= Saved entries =

========================================

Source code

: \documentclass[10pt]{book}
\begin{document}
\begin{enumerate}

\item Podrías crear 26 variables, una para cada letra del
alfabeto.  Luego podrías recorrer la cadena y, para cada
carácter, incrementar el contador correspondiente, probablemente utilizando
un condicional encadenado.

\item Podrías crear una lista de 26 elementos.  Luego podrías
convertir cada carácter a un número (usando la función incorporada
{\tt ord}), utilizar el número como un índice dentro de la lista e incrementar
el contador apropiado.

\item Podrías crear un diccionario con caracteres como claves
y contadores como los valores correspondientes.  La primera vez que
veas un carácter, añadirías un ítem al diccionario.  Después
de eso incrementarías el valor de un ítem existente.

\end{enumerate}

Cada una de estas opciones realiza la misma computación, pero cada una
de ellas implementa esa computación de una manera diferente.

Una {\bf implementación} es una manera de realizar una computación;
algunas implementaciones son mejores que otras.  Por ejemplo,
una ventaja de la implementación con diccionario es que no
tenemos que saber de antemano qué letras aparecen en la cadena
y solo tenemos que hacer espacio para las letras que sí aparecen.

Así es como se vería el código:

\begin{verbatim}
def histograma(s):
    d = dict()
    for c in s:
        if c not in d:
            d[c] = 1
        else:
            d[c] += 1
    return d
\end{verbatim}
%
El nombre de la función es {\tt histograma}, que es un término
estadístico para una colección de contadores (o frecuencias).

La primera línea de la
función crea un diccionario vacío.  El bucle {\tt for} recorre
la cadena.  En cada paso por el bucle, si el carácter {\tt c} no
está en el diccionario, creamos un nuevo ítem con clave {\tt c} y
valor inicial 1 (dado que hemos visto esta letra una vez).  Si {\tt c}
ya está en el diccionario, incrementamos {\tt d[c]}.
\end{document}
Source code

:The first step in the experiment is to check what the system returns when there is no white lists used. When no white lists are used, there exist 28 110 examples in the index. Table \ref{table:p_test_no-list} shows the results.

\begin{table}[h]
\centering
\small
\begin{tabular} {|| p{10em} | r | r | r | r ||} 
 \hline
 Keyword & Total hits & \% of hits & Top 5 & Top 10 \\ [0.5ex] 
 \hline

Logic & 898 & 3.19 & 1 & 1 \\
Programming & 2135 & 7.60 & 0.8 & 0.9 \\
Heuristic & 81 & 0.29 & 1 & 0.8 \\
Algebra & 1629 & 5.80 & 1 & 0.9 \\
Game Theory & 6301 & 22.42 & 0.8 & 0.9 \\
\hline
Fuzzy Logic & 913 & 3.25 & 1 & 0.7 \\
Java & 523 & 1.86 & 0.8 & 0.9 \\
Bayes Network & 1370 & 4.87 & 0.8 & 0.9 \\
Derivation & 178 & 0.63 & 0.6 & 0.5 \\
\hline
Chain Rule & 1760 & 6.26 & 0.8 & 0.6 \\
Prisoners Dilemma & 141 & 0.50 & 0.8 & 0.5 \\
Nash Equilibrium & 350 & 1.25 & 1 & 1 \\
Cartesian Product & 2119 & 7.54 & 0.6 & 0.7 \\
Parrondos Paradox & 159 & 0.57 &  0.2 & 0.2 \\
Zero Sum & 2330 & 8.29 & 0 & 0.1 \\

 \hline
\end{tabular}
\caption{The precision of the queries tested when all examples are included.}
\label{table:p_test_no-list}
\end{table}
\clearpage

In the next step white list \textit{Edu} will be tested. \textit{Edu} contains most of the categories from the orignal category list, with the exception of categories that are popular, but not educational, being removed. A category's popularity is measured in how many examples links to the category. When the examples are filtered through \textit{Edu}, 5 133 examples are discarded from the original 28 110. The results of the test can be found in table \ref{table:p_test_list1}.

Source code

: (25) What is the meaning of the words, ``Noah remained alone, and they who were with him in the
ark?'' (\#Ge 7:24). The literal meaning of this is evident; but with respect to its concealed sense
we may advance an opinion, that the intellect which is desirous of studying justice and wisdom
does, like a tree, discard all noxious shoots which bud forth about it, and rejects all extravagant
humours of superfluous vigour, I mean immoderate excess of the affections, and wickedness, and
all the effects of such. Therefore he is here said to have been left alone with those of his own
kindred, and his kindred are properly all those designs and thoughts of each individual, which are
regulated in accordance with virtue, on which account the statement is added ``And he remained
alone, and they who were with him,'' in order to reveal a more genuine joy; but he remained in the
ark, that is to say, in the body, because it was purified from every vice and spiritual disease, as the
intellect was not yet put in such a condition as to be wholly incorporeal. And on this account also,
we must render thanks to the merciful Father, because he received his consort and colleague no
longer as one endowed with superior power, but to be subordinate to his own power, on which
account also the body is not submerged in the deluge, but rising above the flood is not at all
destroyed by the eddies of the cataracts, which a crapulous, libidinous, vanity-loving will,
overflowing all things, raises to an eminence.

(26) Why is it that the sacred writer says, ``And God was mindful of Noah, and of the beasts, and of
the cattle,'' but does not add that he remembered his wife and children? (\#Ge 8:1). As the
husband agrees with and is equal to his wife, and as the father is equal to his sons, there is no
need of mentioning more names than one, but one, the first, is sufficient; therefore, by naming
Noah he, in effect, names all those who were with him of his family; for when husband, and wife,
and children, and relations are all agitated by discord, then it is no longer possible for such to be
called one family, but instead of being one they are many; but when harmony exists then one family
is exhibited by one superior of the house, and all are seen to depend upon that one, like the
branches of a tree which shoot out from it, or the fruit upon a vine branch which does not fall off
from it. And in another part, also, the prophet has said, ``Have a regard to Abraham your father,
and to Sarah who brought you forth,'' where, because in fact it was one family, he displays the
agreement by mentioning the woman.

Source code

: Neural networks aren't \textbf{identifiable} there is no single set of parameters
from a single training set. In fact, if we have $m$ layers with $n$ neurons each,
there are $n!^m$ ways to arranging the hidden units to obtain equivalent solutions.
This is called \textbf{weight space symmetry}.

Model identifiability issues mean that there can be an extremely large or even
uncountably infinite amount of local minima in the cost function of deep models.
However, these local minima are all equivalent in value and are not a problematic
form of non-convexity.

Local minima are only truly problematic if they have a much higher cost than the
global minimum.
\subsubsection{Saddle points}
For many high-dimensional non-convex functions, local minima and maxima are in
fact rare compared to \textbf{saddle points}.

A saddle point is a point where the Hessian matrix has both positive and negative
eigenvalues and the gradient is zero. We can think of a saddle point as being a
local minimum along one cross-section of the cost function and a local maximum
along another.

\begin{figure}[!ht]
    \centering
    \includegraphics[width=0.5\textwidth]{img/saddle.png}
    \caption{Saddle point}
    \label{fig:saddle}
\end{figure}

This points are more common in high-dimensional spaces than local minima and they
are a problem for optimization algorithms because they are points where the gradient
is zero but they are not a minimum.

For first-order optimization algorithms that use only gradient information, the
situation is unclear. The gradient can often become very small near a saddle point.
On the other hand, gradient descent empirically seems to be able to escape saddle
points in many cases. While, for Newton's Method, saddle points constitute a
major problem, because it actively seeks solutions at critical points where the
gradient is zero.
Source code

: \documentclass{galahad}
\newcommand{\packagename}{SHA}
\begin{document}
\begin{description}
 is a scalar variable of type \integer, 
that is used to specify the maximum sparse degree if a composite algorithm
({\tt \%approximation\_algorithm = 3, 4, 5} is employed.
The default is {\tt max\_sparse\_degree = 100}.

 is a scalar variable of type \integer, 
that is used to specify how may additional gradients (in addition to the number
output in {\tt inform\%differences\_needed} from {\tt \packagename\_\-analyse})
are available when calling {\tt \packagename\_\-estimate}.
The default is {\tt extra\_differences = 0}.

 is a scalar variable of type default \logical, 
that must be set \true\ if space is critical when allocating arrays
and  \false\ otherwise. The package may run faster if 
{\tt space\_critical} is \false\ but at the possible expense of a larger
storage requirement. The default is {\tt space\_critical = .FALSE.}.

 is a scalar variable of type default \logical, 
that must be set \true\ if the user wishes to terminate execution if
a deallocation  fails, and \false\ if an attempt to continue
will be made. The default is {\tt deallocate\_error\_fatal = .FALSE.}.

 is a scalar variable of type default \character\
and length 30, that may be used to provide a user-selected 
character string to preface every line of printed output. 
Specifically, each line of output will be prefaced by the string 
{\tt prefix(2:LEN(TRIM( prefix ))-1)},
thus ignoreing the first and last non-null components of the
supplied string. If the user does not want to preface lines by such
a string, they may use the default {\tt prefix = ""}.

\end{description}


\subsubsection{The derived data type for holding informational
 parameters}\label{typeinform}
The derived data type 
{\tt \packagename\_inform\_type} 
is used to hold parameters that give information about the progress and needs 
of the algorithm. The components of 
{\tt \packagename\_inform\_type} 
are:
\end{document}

========================================

= DIRECTIONS FOR THIS TASK =
Transcribe exactly, and only, the lines from the one with "supplied string. If" through the last line of the data.

= THE COMPLETED TASK =
supplied string. If the user does not want to preface lines by such
a string, they may use the default {\tt prefix = ""}.

\end{description}


\subsubsection{The derived data type for holding informational
 parameters}\label{typeinform}
The derived data type 
{\tt \packagename\_inform\_type} 
is used to hold parameters that give information about the progress and needs 
of the algorithm. The components of 
{\tt \packagename\_inform\_type} 
are:
\end{document}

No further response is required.